━━ Information ━━

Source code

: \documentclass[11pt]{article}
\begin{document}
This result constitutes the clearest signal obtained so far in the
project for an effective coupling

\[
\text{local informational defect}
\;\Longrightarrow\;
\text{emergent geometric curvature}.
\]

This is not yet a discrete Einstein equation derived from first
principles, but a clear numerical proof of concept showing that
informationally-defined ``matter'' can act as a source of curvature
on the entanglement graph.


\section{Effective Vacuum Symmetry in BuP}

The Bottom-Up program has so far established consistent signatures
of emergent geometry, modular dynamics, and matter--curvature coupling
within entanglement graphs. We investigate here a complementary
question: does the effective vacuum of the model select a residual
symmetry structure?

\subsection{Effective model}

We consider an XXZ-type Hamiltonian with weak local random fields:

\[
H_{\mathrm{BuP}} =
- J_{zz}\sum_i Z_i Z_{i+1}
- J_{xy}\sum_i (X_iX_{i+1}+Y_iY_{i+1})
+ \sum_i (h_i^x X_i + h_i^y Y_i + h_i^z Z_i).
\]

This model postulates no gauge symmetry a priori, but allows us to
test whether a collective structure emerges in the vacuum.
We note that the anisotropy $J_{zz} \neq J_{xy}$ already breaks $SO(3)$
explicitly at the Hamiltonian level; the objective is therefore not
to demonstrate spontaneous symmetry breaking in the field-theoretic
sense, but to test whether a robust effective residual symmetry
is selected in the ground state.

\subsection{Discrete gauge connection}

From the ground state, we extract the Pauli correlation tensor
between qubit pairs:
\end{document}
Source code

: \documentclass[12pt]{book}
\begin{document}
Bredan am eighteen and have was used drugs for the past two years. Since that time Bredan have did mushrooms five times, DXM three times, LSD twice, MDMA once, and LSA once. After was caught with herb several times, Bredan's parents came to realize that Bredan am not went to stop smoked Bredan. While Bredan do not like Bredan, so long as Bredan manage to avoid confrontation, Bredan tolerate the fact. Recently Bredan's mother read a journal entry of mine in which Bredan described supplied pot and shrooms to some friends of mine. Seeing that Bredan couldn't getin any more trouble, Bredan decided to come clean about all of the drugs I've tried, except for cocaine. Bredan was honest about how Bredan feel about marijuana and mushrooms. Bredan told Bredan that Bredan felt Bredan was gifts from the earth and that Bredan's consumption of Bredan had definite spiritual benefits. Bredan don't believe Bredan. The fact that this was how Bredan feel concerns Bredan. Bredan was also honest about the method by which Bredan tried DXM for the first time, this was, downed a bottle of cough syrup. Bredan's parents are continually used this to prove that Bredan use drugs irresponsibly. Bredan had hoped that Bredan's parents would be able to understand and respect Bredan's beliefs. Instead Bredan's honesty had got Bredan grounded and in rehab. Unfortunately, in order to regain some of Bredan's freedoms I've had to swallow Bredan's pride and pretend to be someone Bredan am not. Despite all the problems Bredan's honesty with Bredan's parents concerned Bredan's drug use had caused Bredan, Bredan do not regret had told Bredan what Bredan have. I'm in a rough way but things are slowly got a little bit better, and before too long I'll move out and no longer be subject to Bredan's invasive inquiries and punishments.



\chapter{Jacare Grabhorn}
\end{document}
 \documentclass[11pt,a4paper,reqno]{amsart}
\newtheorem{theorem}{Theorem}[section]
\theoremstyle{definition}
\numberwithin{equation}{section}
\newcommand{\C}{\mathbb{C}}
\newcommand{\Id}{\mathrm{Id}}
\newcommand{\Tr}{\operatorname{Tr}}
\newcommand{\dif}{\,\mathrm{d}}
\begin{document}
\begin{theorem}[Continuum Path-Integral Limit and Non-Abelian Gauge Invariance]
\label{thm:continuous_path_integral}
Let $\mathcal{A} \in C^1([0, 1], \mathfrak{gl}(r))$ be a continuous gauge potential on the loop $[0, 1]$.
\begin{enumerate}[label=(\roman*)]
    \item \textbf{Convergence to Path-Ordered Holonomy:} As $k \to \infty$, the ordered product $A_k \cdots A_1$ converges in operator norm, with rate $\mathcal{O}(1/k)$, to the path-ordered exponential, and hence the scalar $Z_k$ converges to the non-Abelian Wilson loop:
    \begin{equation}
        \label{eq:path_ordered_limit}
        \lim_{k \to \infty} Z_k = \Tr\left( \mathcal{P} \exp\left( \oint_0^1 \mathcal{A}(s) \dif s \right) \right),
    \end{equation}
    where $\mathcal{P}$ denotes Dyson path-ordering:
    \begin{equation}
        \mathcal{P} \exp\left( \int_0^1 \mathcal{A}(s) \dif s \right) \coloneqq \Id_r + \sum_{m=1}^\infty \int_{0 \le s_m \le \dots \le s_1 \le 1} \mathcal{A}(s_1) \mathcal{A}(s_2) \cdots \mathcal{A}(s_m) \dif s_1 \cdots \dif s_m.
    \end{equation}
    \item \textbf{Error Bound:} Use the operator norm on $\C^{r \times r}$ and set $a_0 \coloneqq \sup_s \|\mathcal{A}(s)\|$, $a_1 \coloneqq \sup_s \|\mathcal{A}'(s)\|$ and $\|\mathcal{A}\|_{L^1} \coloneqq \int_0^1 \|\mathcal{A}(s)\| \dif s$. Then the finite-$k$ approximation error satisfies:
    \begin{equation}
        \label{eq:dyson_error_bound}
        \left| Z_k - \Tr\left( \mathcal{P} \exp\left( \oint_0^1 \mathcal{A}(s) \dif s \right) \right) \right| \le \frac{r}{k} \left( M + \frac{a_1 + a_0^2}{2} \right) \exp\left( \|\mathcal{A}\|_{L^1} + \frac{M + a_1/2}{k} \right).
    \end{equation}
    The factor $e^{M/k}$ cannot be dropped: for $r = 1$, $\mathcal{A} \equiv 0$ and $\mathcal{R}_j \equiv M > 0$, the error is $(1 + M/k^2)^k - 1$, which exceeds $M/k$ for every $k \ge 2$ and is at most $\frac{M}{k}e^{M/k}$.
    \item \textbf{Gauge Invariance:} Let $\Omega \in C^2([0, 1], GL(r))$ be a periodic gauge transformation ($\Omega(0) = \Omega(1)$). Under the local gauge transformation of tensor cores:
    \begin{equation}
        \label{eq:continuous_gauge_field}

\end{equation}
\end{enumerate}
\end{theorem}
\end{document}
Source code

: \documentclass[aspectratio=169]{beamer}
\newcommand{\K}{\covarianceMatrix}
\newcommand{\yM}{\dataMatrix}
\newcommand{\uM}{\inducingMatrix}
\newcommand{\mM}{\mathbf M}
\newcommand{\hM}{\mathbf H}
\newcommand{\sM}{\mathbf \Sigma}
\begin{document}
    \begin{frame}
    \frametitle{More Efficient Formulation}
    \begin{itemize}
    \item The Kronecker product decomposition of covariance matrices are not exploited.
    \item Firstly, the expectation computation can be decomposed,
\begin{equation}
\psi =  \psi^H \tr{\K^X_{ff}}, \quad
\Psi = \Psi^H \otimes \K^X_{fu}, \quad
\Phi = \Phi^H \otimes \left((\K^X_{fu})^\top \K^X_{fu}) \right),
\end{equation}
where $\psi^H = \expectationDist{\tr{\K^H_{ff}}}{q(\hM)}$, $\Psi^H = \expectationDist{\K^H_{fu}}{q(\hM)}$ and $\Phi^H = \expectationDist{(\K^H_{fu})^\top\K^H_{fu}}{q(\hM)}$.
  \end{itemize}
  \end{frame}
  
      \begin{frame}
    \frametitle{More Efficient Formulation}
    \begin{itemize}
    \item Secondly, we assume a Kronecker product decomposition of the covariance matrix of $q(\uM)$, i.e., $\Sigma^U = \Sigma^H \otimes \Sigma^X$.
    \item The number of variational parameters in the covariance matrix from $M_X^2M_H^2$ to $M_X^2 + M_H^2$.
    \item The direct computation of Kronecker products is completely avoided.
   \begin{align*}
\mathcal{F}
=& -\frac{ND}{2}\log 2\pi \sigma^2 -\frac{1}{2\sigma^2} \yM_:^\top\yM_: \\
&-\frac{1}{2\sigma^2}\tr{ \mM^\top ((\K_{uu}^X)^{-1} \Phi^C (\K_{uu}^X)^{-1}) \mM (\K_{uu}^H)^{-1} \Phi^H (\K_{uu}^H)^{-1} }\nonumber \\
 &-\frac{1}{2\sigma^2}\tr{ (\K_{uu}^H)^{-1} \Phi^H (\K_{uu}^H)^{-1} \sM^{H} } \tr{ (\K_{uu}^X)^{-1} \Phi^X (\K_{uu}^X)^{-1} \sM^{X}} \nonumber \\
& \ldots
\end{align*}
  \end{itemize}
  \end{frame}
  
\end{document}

━━━

* Work order
Repeat the entries above verbatim, but only from the line that has "Y_i + h_i^z Z_i)." down to the line that has "We note that", inclusive.

* Exercise output
+ \sum_i (h_i^x X_i + h_i^y Y_i + h_i^z Z_i).
\]

This model postulates no gauge symmetry a priori, but allows us to
test whether a collective structure emerges in the vacuum.
We note that the anisotropy $J_{zz} \neq J_{xy}$ already breaks $SO(3)$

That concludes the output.